Lee wippte nervös mit dem Knie, während er sich fragte, worüber Isaac so plötzlich mit Ray hatte sprechen wollen. Die anderen schienen sich darüber keine großen Gedanken zu machen. Duncan und Adriana spielten in aller Ruhe mit ihrer Tochter und die anderen beiden Paare unterhielten sich über Nichtigkeiten.
Lee hatte versucht, ihren Gesprächen zu lauschen, aber seine Aufmerksamkeit war ihm immer wieder entglitten, weshalb er sich nun nicht mehr die Mühe machte, interessiert zu wirken.
„Lee?“ Bastians Stimme riss ihn jetzt dennoch aus seinen Überlegungen und er sah seinen Freund fragend an.

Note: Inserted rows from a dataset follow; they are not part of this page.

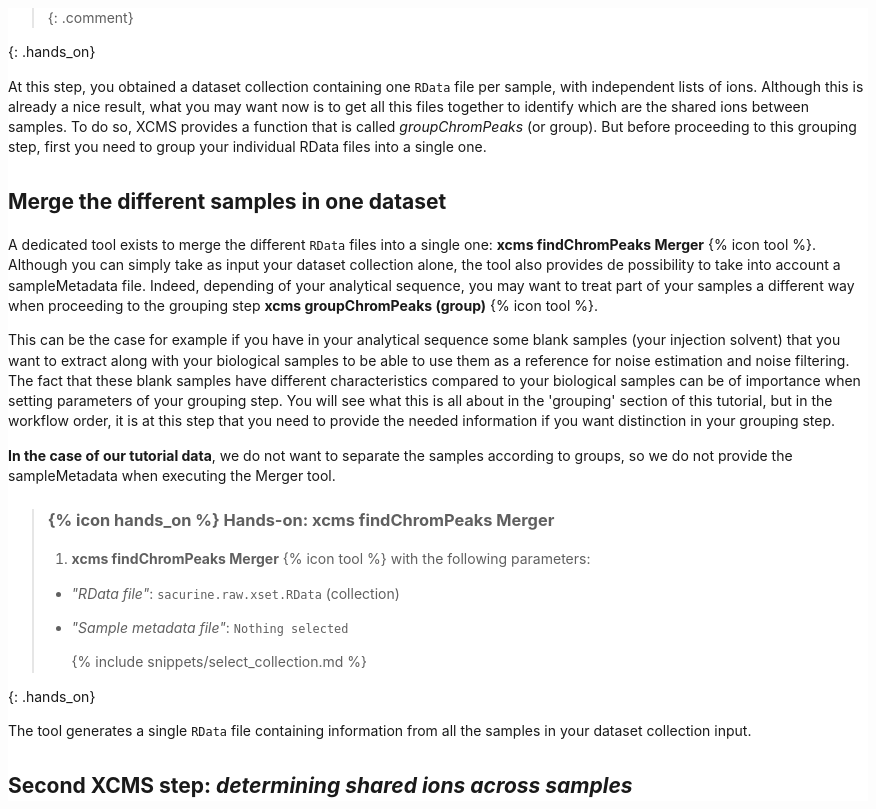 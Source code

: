 >    {: .comment}
>
{: .hands_on}

At this step, you obtained a dataset collection containing one `RData` file per sample, with independent lists of ions. Although this
is already a nice result, what you may want now is to get all this files together to identify which are the shared ions between samples.
To do so, XCMS provides a function that is called *groupChromPeaks* (or group). But before proceeding to this grouping step, first you
need to group your individual RData files into a single one.


## Merge the different samples in one dataset

A dedicated tool exists to merge the different `RData` files into a single one: **xcms findChromPeaks Merger** {% icon tool %}. Although you can simply take as
input your dataset collection alone, the tool also provides de possibility to take into account a sampleMetadata file. Indeed,
depending of your analytical sequence, you may want to treat part of your samples a different way when proceeding to the grouping step **xcms groupChromPeaks (group)** {% icon tool %}.

This can be the case for example if you have in your analytical sequence some blank samples (your injection solvent) that you want to
extract along with your biological samples to be able to use them as a reference for noise estimation and noise filtering. The fact that
these blank samples have different characteristics compared to your biological samples can be of importance when setting parameters of
your grouping step. You will see what this is all about in the 'grouping' section of this tutorial, but in the workflow order, it is
at this step that you need to provide the needed information if you want distinction in your grouping step.

**In the case of our tutorial data**, we do not want to separate the samples according to groups, so we do not provide the sampleMetadata when executing
the Merger tool.


> ### {% icon hands_on %} Hands-on: xcms findChromPeaks Merger
>
> 1. **xcms findChromPeaks Merger** {% icon tool %} with the following parameters:
>   - *"RData file"*: `sacurine.raw.xset.RData` (collection)
>   - *"Sample metadata file"*: `Nothing selected`
>
>     {% include snippets/select_collection.md %}
>
{: .hands_on}

The tool generates a single `RData` file containing information from all the samples in your dataset collection input.

## Second XCMS step: *determining shared ions across samples*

„Du hast uns gar nicht zugehört, was?“ Bastian schüttelte grinsend den Kopf und Lee zuckte nur vage mit den Schultern.
„Also noch einmal, weißt du etwas über diese Fähigkeit, die Ray und Isaac besitzen?“ Bastians Miene wurde ernster und Lee setzte sich in seinem Sessel auf. „Ja“, erklärte er dann. „Ich habe gesehen, wie Ray sie bei einem Dämon eingesetzt hat und habe sie später danach gefragt.“
Bastian nickte ernst. „Ich habe den anderen gerade erzählt, dass sie auch den Dämon, der dich angegriffen hat, mit ihrer Fähigkeit ausgelöscht hat. Plötzlich waren um sie herum diese Schatten und ich gebe es nur ungern zu, aber sie sah verdammt furchteinflößend aus.“
Ja, genau das hatte Lee auch gedacht. Es war unglaublich gewesen, Ray so zu sehen.
„Sie meinte, dass sie die Fähigkeit von ihrem Vater geerbt hat. Sie und auch Isaac, wobei sie bei ihnen wohl unterschiedlich ausgeprägt sind“, erinnerte Lee sich an Rays Worte. „Während Isaac die Kontrolle über den Körper einer Person übernehmen kann, kann Ray die Organe kontrollieren.“ Er warf einen Blick zu seinem Freund, der das Gesicht verzog. „Das war es also“, murmelte er und als er die fragenden Gesichter der anderen bemerkte, erklärte er: „Sie hat dem Dämon das Herz aus der Brust gerissen, ohne ihn zu berühren.“ In Bastians Stimme klang ein gewisser Hauch Anerkennung mit, aber Lee ahnte, dass es Ray einiges an Überwindung gekostet haben musste, das zu tun. Sie war nicht der Typ, der jemanden umbrachte, ohne mit der Wimper zu zucken.
„Und ihr Bruder hat die anderen Dämonen erstarren lassen, sodass die Jungs die Chance hatten, sie auszuschalten“, bestätigte Bastian nun auch Lees Ausführungen zu Isaacs Fähigkeiten. „Er hat uns damit den Hintern gerettet“, fuhr Bastian fort. „Ich bin froh, dass er sich uns anschließen will.“
Das war eine Neuigkeit, von der Lee bisher noch nichts gehört hatte. Mit hochgezogener Augenbraue sah er Bastian deshalb an, der sofort nickte. „Er hat sich entschieden, den Jägern beizutreten und er will die Familiengeschäfte auflösen. Ray war ziemlich erleichtert, als sie das gehört hatte.“
Lee seufzte leise. Ja, das waren immerhin gute Nachrichten und er ahnte, wie glücklich Ray darüber war, dass ihr Bruder zur Vernunft gekommen war. „Du arbeitest künftig also mit einem Dämon zusammen?“, hakte er dennoch nach, um Bastian ein wenig aufzuziehen. Er wusste, wie sehr dieser die Dämonen stets verabscheut hatte, doch sein Freund zuckte nur mit den Schultern. „Manchmal muss man wohl auch eine Ausnahme machen“, meinte er dann. „Und Isaac scheint einer von den Guten zu sein. So wie Ray.“
Lee nickte und verstand, dass Bastian ihm damit noch viel mehr sagen wollte. Er gab ihm seinen Segen für eine Zukunft mit Ray. Obwohl er diesen eigentlich nicht brauchte, bedeutete es ihm doch viel, dass Bastian seine anfängliche Meinung geändert hatte.
Allerdings hieß das leider noch immer nicht, dass auch Ray es sich anders überlegt hatte. Sicher, sie hatte ihm das Leben gerettet und sich offenbar große Sorgen um ihn gemacht. Aber die Worte, die sie im SUV zu ihm gesagt hatten, hallten noch immer wie ein stummes Echo in seinem Kopf nach. Sie liebte ihn nicht.
Und das war ein Problem, das er leider nicht so einfach beseitigen konnte.